Conscients de ces difficultés et des freins au développement qu’ils induisent, les autorités nationales ou municipales, dans certains de ces pays, s’efforcent de développer des stratégies. Au Sénégal, « L’Agence de Développement Municipal s’occupe des bases de données urbaines (...). Aujourd’hui, avec le programme Pacasem [de l’ADL], les collectivités locales vont être financées sur la base de leur performance (...). On a pris la commune de Touba avec une plateforme numérique test pour avoir une information fine sur l’ensemble des activités formelles et informelles, pour caractériser l’occupation de l’espace public »56.

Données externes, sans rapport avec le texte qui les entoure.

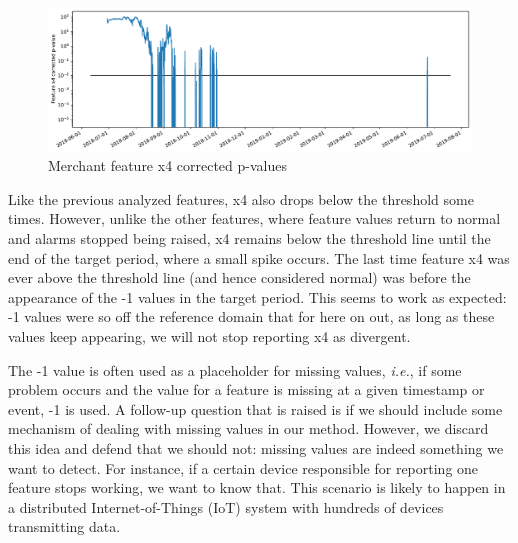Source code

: \begin{figure}[!htb]
    \begin{center}
      \includegraphics[scale=0.5]{figures/merchant-x4-correctedpvalues.pdf}
      \caption{Merchant feature x4 corrected p-values}
      \label{fig:merchant-x4-correctedpvalues}
    \end{center}
\end{figure}
Like the previous analyzed features, x4 also drops below the threshold some times. However, unlike the other features, where feature values return to normal and alarms stopped being raised, x4 remains below the threshold line until the end of the target period, where a small spike occurs. The last time feature x4 was ever above the threshold line (and hence considered normal) was before the appearance of the -1 values in the target period. This seems to work as expected: -1 values were so off the reference domain that for here on out, as long as these values keep appearing, we will not stop reporting x4 as divergent.

The -1 value is often used as a placeholder for missing values, \textit{i.e.}, if some problem occurs and the value for a feature is missing at a given timestamp or event, -1 is used. A follow-up question that is raised is if we should include some mechanism of dealing with missing values in our method. However, we discard this idea and defend that we should not: missing values are indeed something we want to detect. For instance, if a certain device responsible for reporting one feature stops working, we want to know that. This scenario is likely to happen in a distributed Internet-of-Things (IoT) system with hundreds of devices transmitting data. 

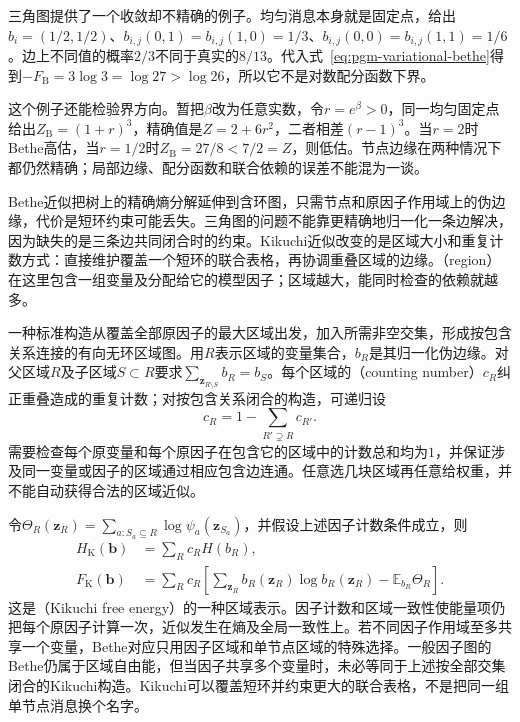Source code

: 三角图提供了一个收敛却不精确的例子。均匀消息本身就是固定点，给出$b_i=(1/2,1/2)$、$b_{i,j}(0,1)=b_{i,j}(1,0)=1/3$、$b_{i,j}(0,0)=b_{i,j}(1,1)=1/6$。边上不同值的概率$2/3$不同于真实的$8/13$。代入式~\eqref{eq:pgm-variational-bethe}得到$-F_{\mathrm B}=3\log3=\log27>\log26$，所以它不是对数配分函数下界。

这个例子还能检验界方向。暂把$\beta$改为任意实数，令$r=e^\beta>0$，同一均匀固定点给出$Z_{\mathrm B}=(1+r)^3$，精确值是$Z=2+6r^2$，二者相差$(r-1)^3$。当$r=2$时Bethe高估，当$r=1/2$时$Z_{\mathrm B}=27/8<7/2=Z$，则低估。节点边缘在两种情况下都仍然精确；局部边缘、配分函数和联合依赖的误差不能混为一谈。

\label{sec:pgm-variational-kikuchi}

Bethe近似把树上的精确熵分解延伸到含环图，只需节点和原因子作用域上的伪边缘，代价是短环约束可能丢失。三角图的问题不能靠更精确地归一化一条边解决，因为缺失的是三条边共同闭合时的约束。Kikuchi近似改变的是区域大小和重复计数方式：直接维护覆盖一个短环的联合表格，再协调重叠区域的边缘。（region）在这里包含一组变量及分配给它的模型因子；区域越大，能同时检查的依赖就越多。

一种标准构造从覆盖全部原因子的最大区域出发，加入所需非空交集，形成按包含关系连接的有向无环区域图。用$R$表示区域的变量集合，$b_R$是其归一化伪边缘。对父区域$R$及子区域$S\subset R$要求$\sum_{\bm z_{R\setminus S}}b_R=b_S$。每个区域的（counting number）$c_R$纠正重叠造成的重复计数；对按包含关系闭合的构造，可递归设
\begin{equation}
  c_R=1-\sum_{R'\supsetneq R}c_{R'}.
  \label{eq:pgm-variational-counting}
\end{equation}
需要检查每个原变量和每个原因子在包含它的区域中的计数总和均为$1$，并保证涉及同一变量或因子的区域通过相应包含边连通。任意选几块区域再任意给权重，并不能自动获得合法的区域近似。

令$\Theta_R(\bm z_R)=\sum_{a:S_a\subseteq R}\log\psi_a(\bm z_{S_a})$，并假设上述因子计数条件成立，则
\begin{equation}
  \begin{aligned}
    H_{\mathrm K}(\bm b)&=\sum_R c_R H(b_R),\\
    F_{\mathrm K}(\bm b)
      &=\sum_R c_R\left[
          \sum_{\bm z_R}b_R(\bm z_R)\log b_R(\bm z_R)
          -\mathbb E_{b_R}\Theta_R\right].
  \end{aligned}
  \label{eq:pgm-variational-kikuchi}
\end{equation}
这是（Kikuchi free energy）的一种区域表示。因子计数和区域一致性使能量项仍把每个原因子计算一次，近似发生在熵及全局一致性上。若不同因子作用域至多共享一个变量，Bethe对应只用因子区域和单节点区域的特殊选择。一般因子图的Bethe仍属于区域自由能，但当因子共享多个变量时，未必等同于上述按全部交集闭合的Kikuchi构造。Kikuchi可以覆盖短环并约束更大的联合表格，不是把同一组单节点消息换个名字。

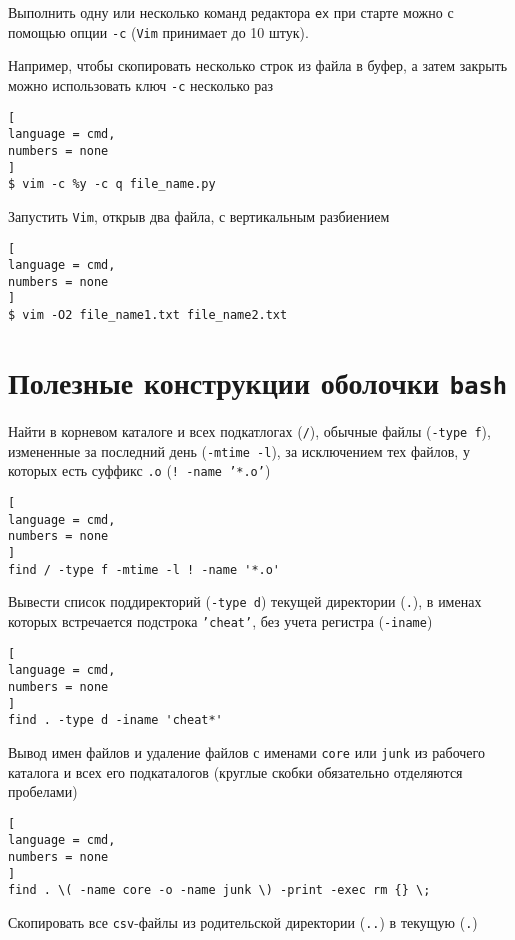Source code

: \documentclass[%
	11pt,
	a4paper,
	utf8,
		]{article}
\begin{document}
Выполнить одну или несколько команд редактора \texttt{ex} при старте можно с помощью опции \verb|-c| (\texttt{Vim} принимает до 10 штук). 

Например, чтобы скопировать несколько строк из файла в буфер, а затем закрыть можно использовать ключ \verb|-c| несколько раз
\begin{lstlisting}[
language = cmd,
numbers = none
]
$ vim -c %y -c q file_name.py
\end{lstlisting}

Запустить \texttt{Vim}, открыв два файла, с вертикальным разбиением
\begin{lstlisting}[
language = cmd,
numbers = none
]
$ vim -O2 file_name1.txt file_name2.txt
\end{lstlisting}


\section{Полезные конструкции оболочки \texttt{bash}}

Найти в корневом каталоге и всех подкатлогах (\texttt{/}), обычные файлы (\texttt{-type f}), измененные за последний день (\texttt{-mtime -l}), за исключением тех файлов, у которых есть суффикс \texttt{.o} (\texttt{! -name '*.o'})

\begin{lstlisting}[
language = cmd,
numbers = none
]
find / -type f -mtime -l ! -name '*.o'
\end{lstlisting}

Вывести список поддиректорий (\texttt{-type d}) текущей директории (\texttt{.}), в именах которых встречается подстрока \texttt{'cheat'}, без учета регистра (\texttt{-iname})

\begin{lstlisting}[
language = cmd,
numbers = none
]
find . -type d -iname 'cheat*'
\end{lstlisting}

Вывод имен файлов и удаление файлов с именами \texttt{core} или \texttt{junk} из рабочего каталога и всех его подкаталогов (круглые скобки обязательно отделяются пробелами)

\begin{lstlisting}[
language = cmd,
numbers = none
]
find . \( -name core -o -name junk \) -print -exec rm {} \;
\end{lstlisting}

Скопировать все \texttt{csv}-файлы из родительской директории (\texttt{..}) в текущую (\texttt{.})
\end{document}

A México, le Laboratorio para la Ciudad organise « un séminaire de “sciences des données pour la ville” (...) et procède par études de cas pour démontrer l’intérêt que ça peut avoir. C’est un processus de dialogue entre la Ville, les entreprises technologiques et les chercheurs académiques. En sont sortis 8 thèmes de tables collaboratives : Mobilités dans la ville de Mexico ; Qualité de l’air ; Sécurité sociale ; Obésité et diabète ; Education et cohésion communautaire ; Eau ; Services urbains ; Education sociale. Les 8 tables travaillent depuis janvier 2017 et finiront en janvier 2018 »57. Une telle démarche

trouve son intérêt également dans la recherche d’une solution à un problème de confiance. Olivier Bouvet, représentant du NUMA Mexico, censé travailler en concertation avec la ville et autour de ses mégadonnées, considérait en effet que : « Ici (...) les entreprises ne veulent pas travailler avec le Gouvernement de la ville. Personne n’a confiance dans le Gouvernement »58.